Aug. 6, 2007 issue - We all know the headlines by now: the Middle East is burning, right? So it seems, as Palestinians and Iraqis wage civil war, Lebanon seethes, Syria and Israel trade barbs and Iran spits defiance. Yet beyond the smoke a very different story is emerging nearby. In the Arab states of the Persian Gulf, times have never been better. Business is booming. And political conflict has become a foreign phenomenon, watched on flat-screen TVs in the air-conditioned living rooms of Doha, Dubai, Kuwait City, Muscat and Riyadh.

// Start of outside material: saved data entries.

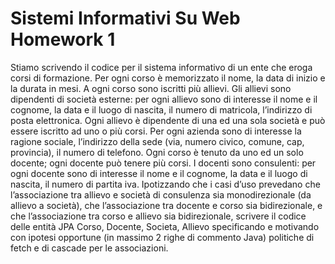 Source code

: # Sistemi Informativi Su Web Homework 1

Stiamo scrivendo il codice per il sistema informativo di un ente che eroga corsi di formazione. Per ogni corso è memorizzato il nome, la data di inizio e la durata in mesi. A ogni corso sono iscritti più allievi. Gli allievi sono dipendenti di società esterne: per ogni allievo sono di interesse il nome e il cognome, la data e il luogo di nascita, il numero di matricola, l’indirizzo di posta elettronica. Ogni allievo è dipendente di una ed una sola società e può essere iscritto ad uno o più corsi. Per ogni azienda sono di interesse la ragione sociale, l’indirizzo della sede (via, numero civico, comune, cap, provincia), il numero di telefono. Ogni corso è tenuto da uno ed un solo docente; ogni docente può tenere più corsi. I docenti sono consulenti: per ogni docente sono di interesse il nome e il cognome, la data e il luogo di nascita, il numero di partita iva.
Ipotizzando che i casi d’uso prevedano che l’associazione tra allievo e società di consulenza sia monodirezionale (da allievo a società), che l’associazione tra docente e corso sia bidirezionale, e che l’associazione tra corso e allievo sia bidirezionale, scrivere il codice delle entità JPA Corso, Docente, Societa, Allievo specificando e motivando con ipotesi opportune (in massimo 2 righe di commento Java) politiche di fetch e di cascade per le associazioni.
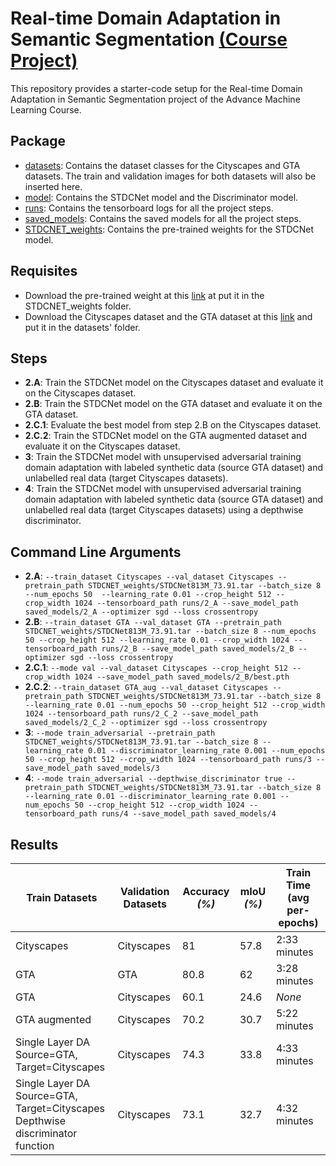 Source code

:# Real-time Domain Adaptation in Semantic Segmentation [(Course Project)](https://drive.google.com/file/d/1amm6H_718IabI4bn0OIpsIPSyMl-vku4/view?usp=sharing)

This repository provides a starter-code setup for the Real-time Domain Adaptation in Semantic Segmentation project of the Advance Machine Learning Course.

## Package

- [datasets](https://github.com/Riden15/Real-time-Domain-Adaptation-in-Semantic-Segmentation/tree/main/datasets): Contains the dataset classes for the Cityscapes and GTA datasets. The train and validation images for both datasets will also be inserted here.
- [model](https://github.com/Riden15/Real-time-Domain-Adaptation-in-Semantic-Segmentation/tree/main/model): Contains the STDCNet model and the Discriminator model.
- [runs](https://github.com/Riden15/Real-time-Domain-Adaptation-in-Semantic-Segmentation/tree/main/runs): Contains the tensorboard logs for all the project steps.
- [saved_models](https://github.com/Riden15/Real-time-Domain-Adaptation-in-Semantic-Segmentation/tree/main/saved_models): Contains the saved models for all the project steps.
- [STDCNET_weights](https://github.com/Riden15/Real-time-Domain-Adaptation-in-Semantic-Segmentation/tree/main/STDCNET_weights): Contains the pre-trained weights for the STDCNet model.

## Requisites

- Download the pre-trained weight at this [link](https://drive.google.com/file/d/1Q5CL_z1E5y0BMt10WzE6TbZg8U2nyWUK/view?usp=drive_link) at put it in the STDCNET_weights folder.
- Download the Cityscapes dataset and the GTA dataset at this [link](https://drive.google.com/drive/u/0/folders/1iE8wJT7tuDOVjEBZ7A3tOPZmNdroqG1m) and put it in the datasets' folder.

## Steps

- **2.A**: Train the STDCNet model on the Cityscapes dataset and evaluate it on the Cityscapes dataset.
- **2.B**: Train the STDCNet model on the GTA dataset and evaluate it on the GTA dataset.
- **2.C.1**: Evaluate the best model from step 2.B on the Cityscapes dataset.
- **2.C.2**: Train the STDCNet model on the GTA augmented dataset and evaluate it on the Cityscapes dataset.
- **3**: Train the STDCNet model with unsupervised adversarial training domain adaptation with labeled synthetic data (source GTA dataset) and unlabelled real data (target Cityscapes datasets).
- **4**: Train the STDCNet model with unsupervised adversarial training domain adaptation with labeled synthetic data (source GTA dataset) and unlabelled real data (target Cityscapes datasets) using a depthwise discriminator.

## Command Line Arguments

- **2.A**: ``--train_dataset Cityscapes --val_dataset Cityscapes --pretrain_path STDCNET_weights/STDCNet813M_73.91.tar --batch_size 8 --num_epochs 50 
         --learning_rate 0.01 --crop_height 512 --crop_width 1024 --tensorboard_path runs/2_A --save_model_path saved_models/2_A --optimizer sgd --loss crossentropy``
- **2.B**: ``--train_dataset GTA --val_dataset GTA --pretrain_path STDCNET_weights/STDCNet813M_73.91.tar --batch_size 8 --num_epochs 50 --crop_height 512
        --learning_rate 0.01 --crop_width 1024 --tensorboard_path runs/2_B --save_model_path saved_models/2_B --optimizer sgd --loss crossentropy``
- **2.C.1**: ``--mode val --val_dataset Cityscapes --crop_height 512 --crop_width 1024 --save_model_path saved_models/2_B/best.pth``
- **2.C.2**: ``--train_dataset GTA_aug --val_dataset Cityscapes --pretrain_path STDCNET_weights/STDCNet813M_73.91.tar --batch_size 8 --learning_rate 0.01
          --num_epochs 50 --crop_height 512 --crop_width 1024 --tensorboard_path runs/2_C_2 --save_model_path saved_models/2_C_2 --optimizer sgd --loss crossentropy``
- **3**: ``--mode train_adversarial --pretrain_path STDCNET_weights/STDCNet813M_73.91.tar --batch_size 8 --learning_rate 0.01
      --discriminator_learning_rate 0.001 --num_epochs 50 --crop_height 512 --crop_width 1024 --tensorboard_path runs/3 --save_model_path saved_models/3``
- **4**: ``--mode train_adversarial --depthwise_discriminator true --pretrain_path STDCNET_weights/STDCNet813M_73.91.tar --batch_size 8 --learning_rate 0.01
      --discriminator_learning_rate 0.001 --num_epochs 50 --crop_height 512 --crop_width 1024 --tensorboard_path runs/4 --save_model_path saved_models/4``


## Results

| Train Datasets                                                                             | Validation Datasets | Accuracy _(%)_ | mIoU _(%)_ | Train Time (avg per-epochs) |
|--------------------------------------------------------------------------------------------|---------------------|----------------|------------|-----------------------------|
| Cityscapes                                                                                 | Cityscapes          | 81             | 57.8       | 2:33 minutes                |
| GTA                                                                                        | GTA                 | 80.8           | 62         | 3:28 minutes                |
| GTA                                                                                        | Cityscapes          | 60.1           | 24.6       | _None_                      |
| GTA augmented                                                                              | Cityscapes          | 70.2           | 30.7       | 5:22 minutes                |
| Single Layer DA <br/> Source=GTA, Target=Cityscapes                                        | Cityscapes          | 74.3           | 33.8       | 4:33 minutes                |
| Single Layer DA <br/> Source=GTA, Target=Cityscapes <br/> Depthwise discriminator function | Cityscapes          | 73.1           | 32.7       | 4:32 minutes                | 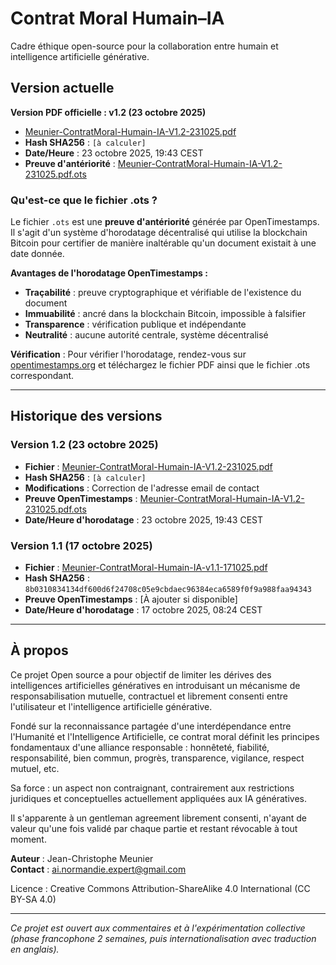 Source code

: # Contrat Moral Humain–IA

Cadre éthique open-source pour la collaboration entre humain et intelligence artificielle générative.

## Version actuelle

**Version PDF officielle : v1.2 (23 octobre 2025)**

- [Meunier-ContratMoral-Humain-IA-V1.2-231025.pdf](./Meunier-ContratMoral-Humain-IA-V1.2-231025.pdf)
- **Hash SHA256** : `[à calculer]`
- **Date/Heure** : 23 octobre 2025, 19:43 CEST
- **Preuve d'antériorité** : [Meunier-ContratMoral-Humain-IA-V1.2-231025.pdf.ots](./Meunier-ContratMoral-Humain-IA-V1.2-231025.pdf.ots)

### Qu'est-ce que le fichier .ots ?

Le fichier `.ots` est une **preuve d'antériorité** générée par OpenTimestamps. Il s'agit d'un système d'horodatage décentralisé qui utilise la blockchain Bitcoin pour certifier de manière inaltérable qu'un document existait à une date donnée.

**Avantages de l'horodatage OpenTimestamps :**
- **Traçabilité** : preuve cryptographique et vérifiable de l'existence du document
- **Immuabilité** : ancré dans la blockchain Bitcoin, impossible à falsifier
- **Transparence** : vérification publique et indépendante
- **Neutralité** : aucune autorité centrale, système décentralisé

**Vérification** : Pour vérifier l'horodatage, rendez-vous sur [opentimestamps.org](https://opentimestamps.org) et téléchargez le fichier PDF ainsi que le fichier .ots correspondant.

---

## Historique des versions

### Version 1.2 (23 octobre 2025)
- **Fichier** : [Meunier-ContratMoral-Humain-IA-V1.2-231025.pdf](./Meunier-ContratMoral-Humain-IA-V1.2-231025.pdf)
- **Hash SHA256** : `[à calculer]`
- **Modifications** : Correction de l'adresse email de contact
- **Preuve OpenTimestamps** : [Meunier-ContratMoral-Humain-IA-V1.2-231025.pdf.ots](./Meunier-ContratMoral-Humain-IA-V1.2-231025.pdf.ots)
- **Date/Heure d'horodatage** : 23 octobre 2025, 19:43 CEST

### Version 1.1 (17 octobre 2025)
- **Fichier** : [Meunier-ContratMoral-Humain-IA-v1.1-171025.pdf](./Meunier-ContratMoral-Humain-IA-v1.1-171025.pdf)
- **Hash SHA256** : `8b0310834134df600d6f24708c05e9cbdaec96384eca6589f0f9a988faa94343`
- **Preuve OpenTimestamps** : [À ajouter si disponible]
- **Date/Heure d'horodatage** : 17 octobre 2025, 08:24 CEST

---

## À propos

Ce projet Open source a pour objectif de limiter les dérives des intelligences artificielles génératives en introduisant un mécanisme de responsabilisation mutuelle, contractuel et librement consenti entre l'utilisateur et l'intelligence artificielle générative.

Fondé sur la reconnaissance partagée d'une interdépendance entre l'Humanité et l'Intelligence Artificielle, ce contrat moral définit les principes fondamentaux d'une alliance responsable : honnêteté, fiabilité, responsabilité, bien commun, progrès, transparence, vigilance, respect mutuel, etc.

Sa force : un aspect non contraignant, contrairement aux restrictions juridiques et conceptuelles actuellement appliquées aux IA génératives.

Il s'apparente à un gentleman agreement librement consenti, n'ayant de valeur qu'une fois validé par chaque partie et restant révocable à tout moment.

**Auteur** : Jean-Christophe Meunier  
**Contact** : ai.normandie.expert@gmail.com

Licence : Creative Commons Attribution-ShareAlike 4.0 International (CC BY-SA 4.0)

---

*Ce projet est ouvert aux commentaires et à l'expérimentation collective (phase francophone 2 semaines, puis internationalisation avec traduction en anglais).*
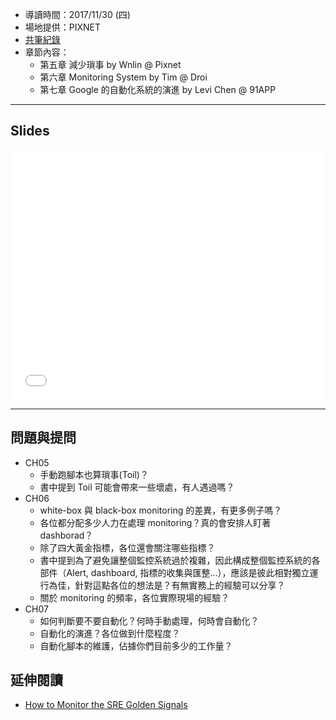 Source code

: 
* 導讀時間：2017/11/30 (四)
* 場地提供：PIXNET
* [共筆紀錄](https://hackmd.io/Yj7gMzAORLOKM41kpzoCnQ)
* 章節內容：
    * 第五章 減少瑣事 by Wnlin @ Pixnet
    * 第六章 Monitoring System by Tim @ Droi
    * 第七章 Google 的自動化系統的演進 by Levi Chen @ 91APP


---
## Slides

<embed src="/pdf/SRE/SRE_CH05.pdf" type="application/pdf" width="100%" height="400px" />


<!--
## Q&A

* 大家覺得瑣碎的雜事定義是？
* 書裡面的定義，手動性，手動執行腳本來作一些事情，定義為瑣事
    * Google 認為這樣的事情也應該要減少
    * Rick: VIM 例子，往左邊刪除的方法，同事認為用 IDE 的熱鍵更方便
        * afu: d ^ 可以從游標處往左邊刪除至行首
    * Rick 同事：有人來問你問題，一定得思考，不能直接重複問題，難以被分類在維運或工程工作，認為這是雜事
    * 正瑋: 大概像是董事長來問你說：我的手機要如何操作 OOO 這種情境
* 職涯發展停頓，造成士氣低落，一直被打斷，怎麼辦？
    * 正瑋：可以使用番茄鐘 ; 但是遇到小孩子打斷還是無解

-->


---
## 問題與提問

* CH05
    - 手動跑腳本也算瑣事(Toil)？
    - 書中提到 Toil 可能會帶來一些壞處，有人遇過嗎？
* CH06
    - white-box 與 black-box monitoring 的差異，有更多例子嗎？
    - 各位都分配多少人力在處理 monitoring？真的會安排人盯著 dashborad？
    - 除了四大黃金指標，各位還會關注哪些指標？
    - 書中提到為了避免讓整個監控系統過於複雜，因此構成整個監控系統的各部件（Alert, dashboard, 指標的收集與匯整...），應該是彼此相對獨立運行為佳，針對這點各位的想法是？有無實務上的經驗可以分享？
    - 關於 monitoring 的頻率，各位實際現場的經驗？
* CH07
    - 如何判斷要不要自動化？何時手動處理，何時會自動化？
    - 自動化的演進？各位做到什麼程度？
    - 自動化腳本的維護，佔據你們目前多少的工作量？


## 延伸閱讀

* [How to Monitor the SRE Golden Signals](https://medium.com/devopslinks/how-to-monitor-the-sre-golden-signals-1391cadc7524?imm_mid=0f84c9&cmp=em-webops-na-na-newsltr_20171117)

In almost every case, when people begin to savor what their wealth has allowed them to accomplish and have "things" they value, violence declines. When one has more to lose than to gain by war, war becomes less likely. There are obvious exceptions. The Palestinians have always valued killing Jews more than having their own state. Further, there are many people who for all sorts of reasons prefer war to living "la vida loca." Many of my posts have been devoted to understanding the motivations of those who prefer hatred to happiness. Yet, on balance, and in toto, populations prefer comfort to war in almost every case.
What has so often been missed in considerations of the Middle East has been how unevenly the riches have been distributed. And by riches I do not simply refer to material goods but to the full panoply of valued objects (pride, honor, power, possessions, etc) that satisfy our most intense desires. Even in the wealthiest nations in the ME (especially in the wealthiest nations) the gap between rich and poor has been extreme. Such a gap is destabilizing and has been one of the primary reasons for the efforts to export Jihad out of the area.
The Middle East is being transformed, a la Tom Barnett, by what he would refer to as shrinking the (intra-societal) gap and a different politician at a different time would call trickle down economics. There is simply so much money pouring into the area and a threshold of educated people (an expanding elite that is not solely based on heredity or tribal affiliation) that the pressure for openness and peace, the prerequisites for continuing wealth creation, has increased dramatically. As a result, the risk of open war that could engulf the entire region, will almost certainly continue to diminish.
There remain significant dangers, ranging from the still strong possibility of renewed war between Israel and the HISH alliance (Hamas, Iran, Syria, Hezbollah) but even this risk seems less than earlier in the summer. If Iran makes a bomb, all bets are off, since they would likely become much more adventurous. If al Qaeda succeeds in a mass casualty attack on American soil, if Israel attacks Iran the entire fabric could yet unravel in the face of the passions aroused. However, with those caveats in mind, we may well see an August that is more propitious than any of us have had reason to expect.